All the World's a Stooge is a 1941 short subject directed by Del Lord starring American slapstick comedy team The Three Stooges (Moe Howard, Larry Fine and Curly Howard). It is the 55th entry in the series released by Columbia Pictures starring the comedians, who released 190 shorts for the studio between 1934 and 1959.

Plot
Wealthy Ajax Bullion (Emory Parnell) is up in arms when his eccentric wife (Lelah Tyler) who's over come with joy informs him that she wants to adopt a refugee, the latest socio-political movement. To top it off, he has a terrible toothache. His wife insists he goes to the dentist so she can prepare the nursery.

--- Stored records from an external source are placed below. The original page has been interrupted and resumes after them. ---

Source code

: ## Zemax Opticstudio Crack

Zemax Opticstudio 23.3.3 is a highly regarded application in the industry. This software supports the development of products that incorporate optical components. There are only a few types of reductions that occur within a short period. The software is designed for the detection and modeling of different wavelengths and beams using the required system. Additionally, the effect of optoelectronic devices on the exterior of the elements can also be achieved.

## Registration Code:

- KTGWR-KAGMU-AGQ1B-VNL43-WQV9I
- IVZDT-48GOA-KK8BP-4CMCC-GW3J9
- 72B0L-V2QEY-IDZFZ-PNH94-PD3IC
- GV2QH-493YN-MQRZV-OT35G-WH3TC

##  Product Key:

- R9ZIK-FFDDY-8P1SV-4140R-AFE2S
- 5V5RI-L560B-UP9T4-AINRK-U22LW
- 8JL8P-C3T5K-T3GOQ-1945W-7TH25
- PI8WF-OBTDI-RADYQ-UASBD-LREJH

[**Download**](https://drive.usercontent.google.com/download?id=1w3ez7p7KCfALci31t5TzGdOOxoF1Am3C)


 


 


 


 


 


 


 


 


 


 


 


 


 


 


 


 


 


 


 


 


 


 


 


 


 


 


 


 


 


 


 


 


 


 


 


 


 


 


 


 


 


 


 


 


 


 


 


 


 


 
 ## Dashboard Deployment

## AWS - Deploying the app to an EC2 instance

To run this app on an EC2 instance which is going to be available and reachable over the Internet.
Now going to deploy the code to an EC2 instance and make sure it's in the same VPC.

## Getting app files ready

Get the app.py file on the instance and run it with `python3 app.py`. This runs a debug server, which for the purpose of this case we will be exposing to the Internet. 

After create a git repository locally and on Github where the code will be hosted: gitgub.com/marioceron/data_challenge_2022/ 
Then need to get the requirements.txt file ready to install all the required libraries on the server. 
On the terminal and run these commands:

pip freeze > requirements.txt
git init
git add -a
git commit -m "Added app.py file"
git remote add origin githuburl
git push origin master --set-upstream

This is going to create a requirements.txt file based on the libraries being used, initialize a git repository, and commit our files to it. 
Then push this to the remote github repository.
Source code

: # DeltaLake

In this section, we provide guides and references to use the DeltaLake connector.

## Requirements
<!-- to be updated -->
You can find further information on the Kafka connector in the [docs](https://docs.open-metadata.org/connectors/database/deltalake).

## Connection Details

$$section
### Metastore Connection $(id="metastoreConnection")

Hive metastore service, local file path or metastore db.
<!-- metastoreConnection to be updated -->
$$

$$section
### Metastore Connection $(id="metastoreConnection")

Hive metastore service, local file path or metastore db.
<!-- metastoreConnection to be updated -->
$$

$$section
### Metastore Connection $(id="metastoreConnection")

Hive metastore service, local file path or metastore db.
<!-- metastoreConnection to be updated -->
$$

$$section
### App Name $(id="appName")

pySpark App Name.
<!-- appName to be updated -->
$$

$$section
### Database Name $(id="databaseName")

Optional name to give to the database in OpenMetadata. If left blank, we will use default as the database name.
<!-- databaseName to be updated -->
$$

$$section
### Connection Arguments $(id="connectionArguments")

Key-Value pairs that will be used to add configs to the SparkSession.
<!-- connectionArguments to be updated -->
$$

The Stooges are window washers who work on a scaffold outside of a tall building. Moe and Larry use a rope to pull a Curly back up to the scaffold. Moe then orders Curly to continue the job. He obliges but throws a bucket of water at an open window, and the water splashes all over the dentist's office. At nearly the same time, the dentist (Richard Fiske) arrives to see the mess. He then leaves after threatening to have them fired. It is then that Moe orders Larry and Curly to dry up the floor.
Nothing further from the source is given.